Records provided
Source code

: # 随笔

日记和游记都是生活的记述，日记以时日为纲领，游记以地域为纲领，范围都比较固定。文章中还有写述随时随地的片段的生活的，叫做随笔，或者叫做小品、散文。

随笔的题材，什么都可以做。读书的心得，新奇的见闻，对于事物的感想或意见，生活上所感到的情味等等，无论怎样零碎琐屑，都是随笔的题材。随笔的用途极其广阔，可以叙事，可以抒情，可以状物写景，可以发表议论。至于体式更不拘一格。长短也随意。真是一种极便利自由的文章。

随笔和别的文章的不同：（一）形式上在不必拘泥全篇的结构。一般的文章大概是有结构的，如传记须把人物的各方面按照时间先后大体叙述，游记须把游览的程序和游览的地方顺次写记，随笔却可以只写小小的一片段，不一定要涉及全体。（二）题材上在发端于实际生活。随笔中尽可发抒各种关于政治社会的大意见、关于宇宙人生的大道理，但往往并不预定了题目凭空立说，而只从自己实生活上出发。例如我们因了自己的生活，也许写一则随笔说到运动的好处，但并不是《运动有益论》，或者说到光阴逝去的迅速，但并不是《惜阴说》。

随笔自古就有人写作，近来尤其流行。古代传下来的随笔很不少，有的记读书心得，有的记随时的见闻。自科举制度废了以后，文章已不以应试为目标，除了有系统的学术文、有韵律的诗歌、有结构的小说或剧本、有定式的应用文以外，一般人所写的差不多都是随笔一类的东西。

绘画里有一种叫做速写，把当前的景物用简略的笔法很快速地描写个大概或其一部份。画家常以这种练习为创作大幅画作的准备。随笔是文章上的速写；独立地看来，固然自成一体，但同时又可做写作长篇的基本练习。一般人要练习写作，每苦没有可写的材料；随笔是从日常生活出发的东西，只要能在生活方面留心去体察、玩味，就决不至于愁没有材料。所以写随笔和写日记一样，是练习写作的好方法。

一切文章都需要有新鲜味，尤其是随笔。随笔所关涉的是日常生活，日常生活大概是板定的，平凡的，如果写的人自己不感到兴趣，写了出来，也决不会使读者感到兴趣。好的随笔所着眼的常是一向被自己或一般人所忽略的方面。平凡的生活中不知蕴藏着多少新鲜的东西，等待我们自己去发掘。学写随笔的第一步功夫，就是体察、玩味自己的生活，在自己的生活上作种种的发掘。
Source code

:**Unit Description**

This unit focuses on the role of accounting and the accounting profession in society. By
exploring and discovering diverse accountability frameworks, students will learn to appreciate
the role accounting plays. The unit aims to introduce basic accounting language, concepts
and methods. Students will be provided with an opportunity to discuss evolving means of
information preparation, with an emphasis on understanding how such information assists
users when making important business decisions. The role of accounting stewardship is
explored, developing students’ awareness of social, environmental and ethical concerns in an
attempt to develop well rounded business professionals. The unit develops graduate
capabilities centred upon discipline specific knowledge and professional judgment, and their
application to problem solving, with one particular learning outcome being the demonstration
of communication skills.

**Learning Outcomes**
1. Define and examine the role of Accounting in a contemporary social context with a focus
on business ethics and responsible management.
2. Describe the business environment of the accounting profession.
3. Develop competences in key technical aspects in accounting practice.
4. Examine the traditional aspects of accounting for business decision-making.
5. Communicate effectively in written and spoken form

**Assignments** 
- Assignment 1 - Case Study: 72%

What to produce
Give back, exactly and with nothing added, the lines from the line containing "of communication skills." through the final line of the records above, both of them included.

Task answer
of communication skills.

**Learning Outcomes**
1. Define and examine the role of Accounting in a contemporary social context with a focus
on business ethics and responsible management.
2. Describe the business environment of the accounting profession.
3. Develop competences in key technical aspects in accounting practice.
4. Examine the traditional aspects of accounting for business decision-making.
5. Communicate effectively in written and spoken form

**Assignments** 
- Assignment 1 - Case Study: 72%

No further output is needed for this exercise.